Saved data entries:
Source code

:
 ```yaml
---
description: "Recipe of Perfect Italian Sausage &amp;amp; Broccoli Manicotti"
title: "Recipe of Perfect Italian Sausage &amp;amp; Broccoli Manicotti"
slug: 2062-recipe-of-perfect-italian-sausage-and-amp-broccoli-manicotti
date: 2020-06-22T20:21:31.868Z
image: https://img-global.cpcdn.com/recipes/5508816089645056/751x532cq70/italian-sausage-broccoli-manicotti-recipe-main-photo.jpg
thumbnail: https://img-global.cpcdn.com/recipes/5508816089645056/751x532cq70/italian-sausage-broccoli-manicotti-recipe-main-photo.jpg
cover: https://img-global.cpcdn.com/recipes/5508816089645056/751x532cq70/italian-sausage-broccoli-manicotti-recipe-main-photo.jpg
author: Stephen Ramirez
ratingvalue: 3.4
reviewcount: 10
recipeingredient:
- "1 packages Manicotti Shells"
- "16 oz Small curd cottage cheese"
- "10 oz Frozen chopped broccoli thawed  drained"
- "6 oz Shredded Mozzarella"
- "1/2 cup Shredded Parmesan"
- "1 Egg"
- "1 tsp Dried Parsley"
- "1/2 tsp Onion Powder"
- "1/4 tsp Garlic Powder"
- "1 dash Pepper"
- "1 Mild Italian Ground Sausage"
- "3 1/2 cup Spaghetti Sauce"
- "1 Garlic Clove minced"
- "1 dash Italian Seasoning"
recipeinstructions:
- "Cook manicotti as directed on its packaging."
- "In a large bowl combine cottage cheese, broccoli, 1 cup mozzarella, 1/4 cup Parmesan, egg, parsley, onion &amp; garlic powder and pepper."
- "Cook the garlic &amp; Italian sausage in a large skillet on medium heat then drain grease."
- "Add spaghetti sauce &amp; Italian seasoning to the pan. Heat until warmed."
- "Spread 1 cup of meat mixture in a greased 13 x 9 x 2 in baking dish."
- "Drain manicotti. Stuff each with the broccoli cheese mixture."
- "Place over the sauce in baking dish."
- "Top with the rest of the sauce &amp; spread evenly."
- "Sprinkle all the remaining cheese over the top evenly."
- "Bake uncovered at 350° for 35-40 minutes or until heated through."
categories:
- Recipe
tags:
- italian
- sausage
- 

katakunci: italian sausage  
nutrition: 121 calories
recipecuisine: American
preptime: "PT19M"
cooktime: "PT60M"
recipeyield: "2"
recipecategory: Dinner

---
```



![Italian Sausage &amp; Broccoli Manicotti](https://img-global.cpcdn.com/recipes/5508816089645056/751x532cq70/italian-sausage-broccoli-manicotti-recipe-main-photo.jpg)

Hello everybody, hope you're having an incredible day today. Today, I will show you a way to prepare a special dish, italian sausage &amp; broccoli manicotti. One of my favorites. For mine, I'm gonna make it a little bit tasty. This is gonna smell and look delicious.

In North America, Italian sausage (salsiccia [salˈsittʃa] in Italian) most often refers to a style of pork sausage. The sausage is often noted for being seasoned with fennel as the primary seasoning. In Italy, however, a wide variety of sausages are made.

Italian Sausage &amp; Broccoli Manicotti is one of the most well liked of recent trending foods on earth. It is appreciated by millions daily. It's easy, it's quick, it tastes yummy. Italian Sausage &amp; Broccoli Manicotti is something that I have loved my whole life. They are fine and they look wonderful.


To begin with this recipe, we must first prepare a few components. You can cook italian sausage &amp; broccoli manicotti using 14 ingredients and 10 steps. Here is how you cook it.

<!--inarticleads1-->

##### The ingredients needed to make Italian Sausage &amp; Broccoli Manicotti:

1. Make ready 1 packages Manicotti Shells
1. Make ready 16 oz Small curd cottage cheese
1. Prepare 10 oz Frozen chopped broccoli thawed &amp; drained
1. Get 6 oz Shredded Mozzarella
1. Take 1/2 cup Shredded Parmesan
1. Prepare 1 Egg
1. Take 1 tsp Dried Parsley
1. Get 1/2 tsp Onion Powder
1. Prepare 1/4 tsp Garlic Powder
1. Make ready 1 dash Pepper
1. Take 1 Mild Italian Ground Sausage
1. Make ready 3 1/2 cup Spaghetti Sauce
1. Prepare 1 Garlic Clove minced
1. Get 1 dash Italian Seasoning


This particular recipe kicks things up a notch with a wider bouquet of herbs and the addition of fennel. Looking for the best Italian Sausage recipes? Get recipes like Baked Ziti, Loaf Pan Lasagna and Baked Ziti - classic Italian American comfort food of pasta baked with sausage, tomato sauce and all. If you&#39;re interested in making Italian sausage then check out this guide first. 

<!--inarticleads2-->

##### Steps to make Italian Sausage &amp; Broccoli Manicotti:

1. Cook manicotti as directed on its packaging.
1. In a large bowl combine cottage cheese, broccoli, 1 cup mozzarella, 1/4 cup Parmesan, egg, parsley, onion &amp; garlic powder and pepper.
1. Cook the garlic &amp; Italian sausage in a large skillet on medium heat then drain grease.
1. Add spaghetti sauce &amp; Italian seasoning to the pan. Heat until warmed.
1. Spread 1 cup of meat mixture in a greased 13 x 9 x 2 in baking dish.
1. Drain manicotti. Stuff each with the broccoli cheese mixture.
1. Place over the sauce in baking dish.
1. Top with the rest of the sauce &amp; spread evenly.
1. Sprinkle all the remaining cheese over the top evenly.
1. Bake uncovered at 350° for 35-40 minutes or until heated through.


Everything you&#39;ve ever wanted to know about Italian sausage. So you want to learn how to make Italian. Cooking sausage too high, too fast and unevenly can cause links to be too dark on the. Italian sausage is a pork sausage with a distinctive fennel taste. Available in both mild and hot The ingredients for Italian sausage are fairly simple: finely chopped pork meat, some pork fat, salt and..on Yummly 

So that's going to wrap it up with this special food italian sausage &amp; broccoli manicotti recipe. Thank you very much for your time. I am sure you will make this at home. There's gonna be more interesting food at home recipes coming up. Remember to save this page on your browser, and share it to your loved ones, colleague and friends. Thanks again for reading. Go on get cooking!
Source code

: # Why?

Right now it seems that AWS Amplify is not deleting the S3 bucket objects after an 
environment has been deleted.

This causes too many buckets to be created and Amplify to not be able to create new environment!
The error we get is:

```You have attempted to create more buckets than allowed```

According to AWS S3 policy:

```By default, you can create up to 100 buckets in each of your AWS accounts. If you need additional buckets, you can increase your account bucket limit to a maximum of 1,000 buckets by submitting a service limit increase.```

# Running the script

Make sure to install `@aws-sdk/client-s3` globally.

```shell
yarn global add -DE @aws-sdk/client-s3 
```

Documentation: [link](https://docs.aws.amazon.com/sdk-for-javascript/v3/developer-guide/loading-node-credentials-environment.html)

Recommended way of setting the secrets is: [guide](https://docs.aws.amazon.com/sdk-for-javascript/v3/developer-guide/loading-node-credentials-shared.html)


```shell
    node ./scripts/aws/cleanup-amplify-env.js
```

---

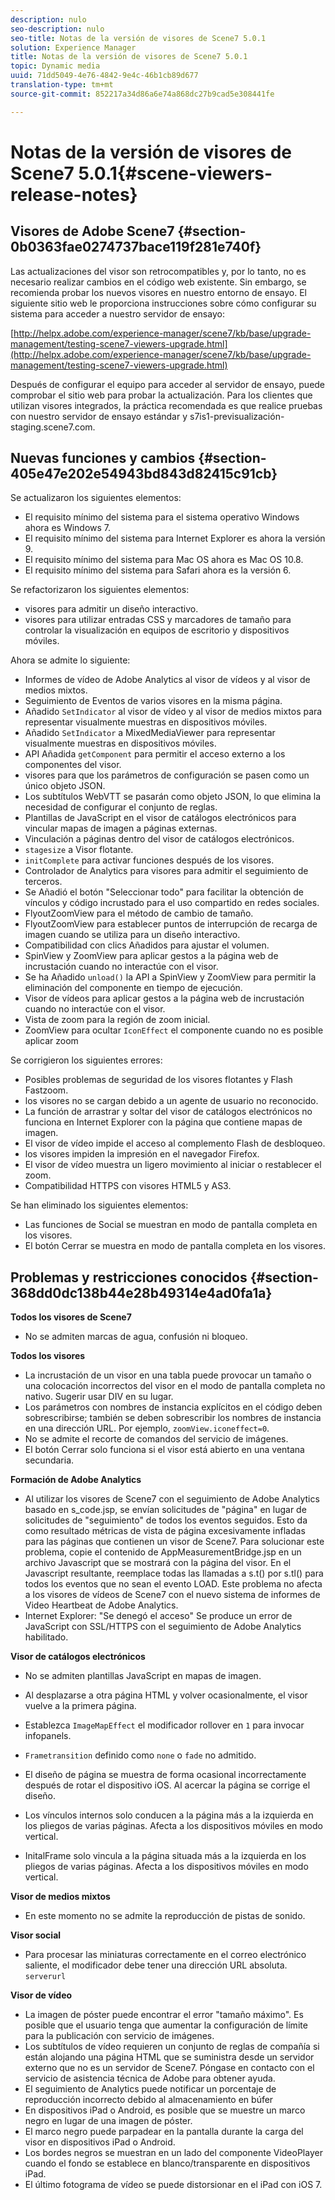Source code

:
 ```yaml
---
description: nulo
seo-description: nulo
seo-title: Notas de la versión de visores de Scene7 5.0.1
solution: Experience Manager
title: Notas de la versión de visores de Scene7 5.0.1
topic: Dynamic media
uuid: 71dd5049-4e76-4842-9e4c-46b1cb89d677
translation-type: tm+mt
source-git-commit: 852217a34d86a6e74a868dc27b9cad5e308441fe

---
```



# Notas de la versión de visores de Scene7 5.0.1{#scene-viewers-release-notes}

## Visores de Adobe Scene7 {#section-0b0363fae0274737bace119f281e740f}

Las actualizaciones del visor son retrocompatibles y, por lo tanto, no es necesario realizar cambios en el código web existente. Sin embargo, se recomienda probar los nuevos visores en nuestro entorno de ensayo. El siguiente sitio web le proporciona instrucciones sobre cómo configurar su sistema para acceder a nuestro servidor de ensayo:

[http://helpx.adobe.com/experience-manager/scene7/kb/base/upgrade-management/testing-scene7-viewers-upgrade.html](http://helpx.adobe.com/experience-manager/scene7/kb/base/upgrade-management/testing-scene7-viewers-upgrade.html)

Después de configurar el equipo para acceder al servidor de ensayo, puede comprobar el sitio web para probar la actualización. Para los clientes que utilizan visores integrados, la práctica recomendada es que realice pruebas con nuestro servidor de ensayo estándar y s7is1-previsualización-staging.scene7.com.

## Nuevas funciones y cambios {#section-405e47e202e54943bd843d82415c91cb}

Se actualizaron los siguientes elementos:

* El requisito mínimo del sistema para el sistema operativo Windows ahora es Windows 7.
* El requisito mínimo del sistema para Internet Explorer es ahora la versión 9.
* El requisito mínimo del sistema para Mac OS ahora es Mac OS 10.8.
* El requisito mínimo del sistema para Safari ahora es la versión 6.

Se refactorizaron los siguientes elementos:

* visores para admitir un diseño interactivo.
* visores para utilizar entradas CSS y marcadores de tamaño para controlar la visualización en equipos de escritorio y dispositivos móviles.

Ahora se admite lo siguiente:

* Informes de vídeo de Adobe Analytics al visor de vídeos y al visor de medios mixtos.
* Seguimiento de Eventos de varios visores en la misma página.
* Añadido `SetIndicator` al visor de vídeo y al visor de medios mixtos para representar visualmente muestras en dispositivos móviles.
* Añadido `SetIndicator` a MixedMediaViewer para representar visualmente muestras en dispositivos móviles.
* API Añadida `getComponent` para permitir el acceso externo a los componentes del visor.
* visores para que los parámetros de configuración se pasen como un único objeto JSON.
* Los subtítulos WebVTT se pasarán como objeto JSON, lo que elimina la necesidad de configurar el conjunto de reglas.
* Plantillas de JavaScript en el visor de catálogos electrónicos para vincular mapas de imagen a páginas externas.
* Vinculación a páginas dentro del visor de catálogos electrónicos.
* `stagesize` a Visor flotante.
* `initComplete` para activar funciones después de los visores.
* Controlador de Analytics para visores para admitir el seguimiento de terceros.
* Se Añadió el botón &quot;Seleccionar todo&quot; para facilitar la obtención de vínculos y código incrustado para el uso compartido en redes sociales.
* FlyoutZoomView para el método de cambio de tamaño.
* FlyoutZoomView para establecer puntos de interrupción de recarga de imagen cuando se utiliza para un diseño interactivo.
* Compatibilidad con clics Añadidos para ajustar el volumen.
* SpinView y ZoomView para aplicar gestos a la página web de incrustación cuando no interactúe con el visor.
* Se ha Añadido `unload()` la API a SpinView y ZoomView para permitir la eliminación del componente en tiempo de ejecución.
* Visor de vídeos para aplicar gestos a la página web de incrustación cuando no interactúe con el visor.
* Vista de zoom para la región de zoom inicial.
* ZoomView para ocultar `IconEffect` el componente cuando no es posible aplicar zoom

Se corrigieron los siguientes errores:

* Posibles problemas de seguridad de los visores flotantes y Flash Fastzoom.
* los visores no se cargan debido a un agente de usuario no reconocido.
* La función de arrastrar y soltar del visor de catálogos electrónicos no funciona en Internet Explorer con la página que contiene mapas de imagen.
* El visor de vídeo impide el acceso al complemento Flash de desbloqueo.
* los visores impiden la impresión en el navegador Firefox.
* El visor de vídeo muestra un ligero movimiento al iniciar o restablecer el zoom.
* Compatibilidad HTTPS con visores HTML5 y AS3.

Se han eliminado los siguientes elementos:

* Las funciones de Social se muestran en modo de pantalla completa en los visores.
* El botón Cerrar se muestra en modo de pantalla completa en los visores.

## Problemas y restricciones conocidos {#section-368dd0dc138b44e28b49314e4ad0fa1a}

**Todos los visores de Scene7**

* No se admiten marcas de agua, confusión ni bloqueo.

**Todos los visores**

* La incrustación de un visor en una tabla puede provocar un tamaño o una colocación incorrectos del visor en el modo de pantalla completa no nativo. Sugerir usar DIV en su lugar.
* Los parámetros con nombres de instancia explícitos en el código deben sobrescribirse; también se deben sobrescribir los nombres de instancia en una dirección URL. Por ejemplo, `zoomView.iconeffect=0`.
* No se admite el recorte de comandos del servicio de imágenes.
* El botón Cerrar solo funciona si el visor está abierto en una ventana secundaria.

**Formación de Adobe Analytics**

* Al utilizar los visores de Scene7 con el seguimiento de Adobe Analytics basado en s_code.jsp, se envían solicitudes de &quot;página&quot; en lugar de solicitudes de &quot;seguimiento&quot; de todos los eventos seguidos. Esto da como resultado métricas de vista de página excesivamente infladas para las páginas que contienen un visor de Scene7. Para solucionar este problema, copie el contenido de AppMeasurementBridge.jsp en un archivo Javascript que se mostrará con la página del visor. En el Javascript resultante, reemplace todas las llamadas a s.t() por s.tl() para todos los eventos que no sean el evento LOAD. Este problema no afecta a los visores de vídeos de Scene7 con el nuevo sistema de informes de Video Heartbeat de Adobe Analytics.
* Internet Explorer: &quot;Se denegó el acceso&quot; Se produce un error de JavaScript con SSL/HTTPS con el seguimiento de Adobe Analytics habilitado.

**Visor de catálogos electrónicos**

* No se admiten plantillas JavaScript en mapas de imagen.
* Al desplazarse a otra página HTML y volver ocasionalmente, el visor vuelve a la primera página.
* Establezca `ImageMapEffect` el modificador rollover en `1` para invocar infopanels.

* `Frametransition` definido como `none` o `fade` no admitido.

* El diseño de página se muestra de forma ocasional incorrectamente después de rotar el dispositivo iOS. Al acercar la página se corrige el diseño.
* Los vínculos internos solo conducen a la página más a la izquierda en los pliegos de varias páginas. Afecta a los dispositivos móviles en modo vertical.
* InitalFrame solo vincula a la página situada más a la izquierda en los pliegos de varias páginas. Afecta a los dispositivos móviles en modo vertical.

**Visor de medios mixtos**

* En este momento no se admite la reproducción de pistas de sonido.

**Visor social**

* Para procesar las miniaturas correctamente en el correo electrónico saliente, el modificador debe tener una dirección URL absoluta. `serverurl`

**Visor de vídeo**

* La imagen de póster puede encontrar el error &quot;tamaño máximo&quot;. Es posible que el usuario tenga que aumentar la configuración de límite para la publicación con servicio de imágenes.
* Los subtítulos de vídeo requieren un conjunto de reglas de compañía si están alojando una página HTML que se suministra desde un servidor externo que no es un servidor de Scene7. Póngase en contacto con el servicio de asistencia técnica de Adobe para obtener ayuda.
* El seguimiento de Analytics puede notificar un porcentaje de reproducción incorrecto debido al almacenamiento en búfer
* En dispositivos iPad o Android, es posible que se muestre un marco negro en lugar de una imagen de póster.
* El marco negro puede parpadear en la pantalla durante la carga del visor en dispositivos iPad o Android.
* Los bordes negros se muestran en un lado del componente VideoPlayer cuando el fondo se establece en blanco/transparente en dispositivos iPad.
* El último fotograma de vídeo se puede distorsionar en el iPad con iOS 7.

Your task:
Match on "servidor" and report each line of the data above that has it.

Solution to the problem:
Las actualizaciones del visor son retrocompatibles y, por lo tanto, no es necesario realizar cambios en el código web existente. Sin embargo, se recomienda probar los nuevos visores en nuestro entorno de ensayo. El siguiente sitio web le proporciona instrucciones sobre cómo configurar su sistema para acceder a nuestro servidor de ensayo:
Después de configurar el equipo para acceder al servidor de ensayo, puede comprobar el sitio web para probar la actualización. Para los clientes que utilizan visores integrados, la práctica recomendada es que realice pruebas con nuestro servidor de ensayo estándar y s7is1-previsualización-staging.scene7.com.
* Los subtítulos de vídeo requieren un conjunto de reglas de compañía si están alojando una página HTML que se suministra desde un servidor externo que no es un servidor de Scene7. Póngase en contacto con el servicio de asistencia técnica de Adobe para obtener ayuda.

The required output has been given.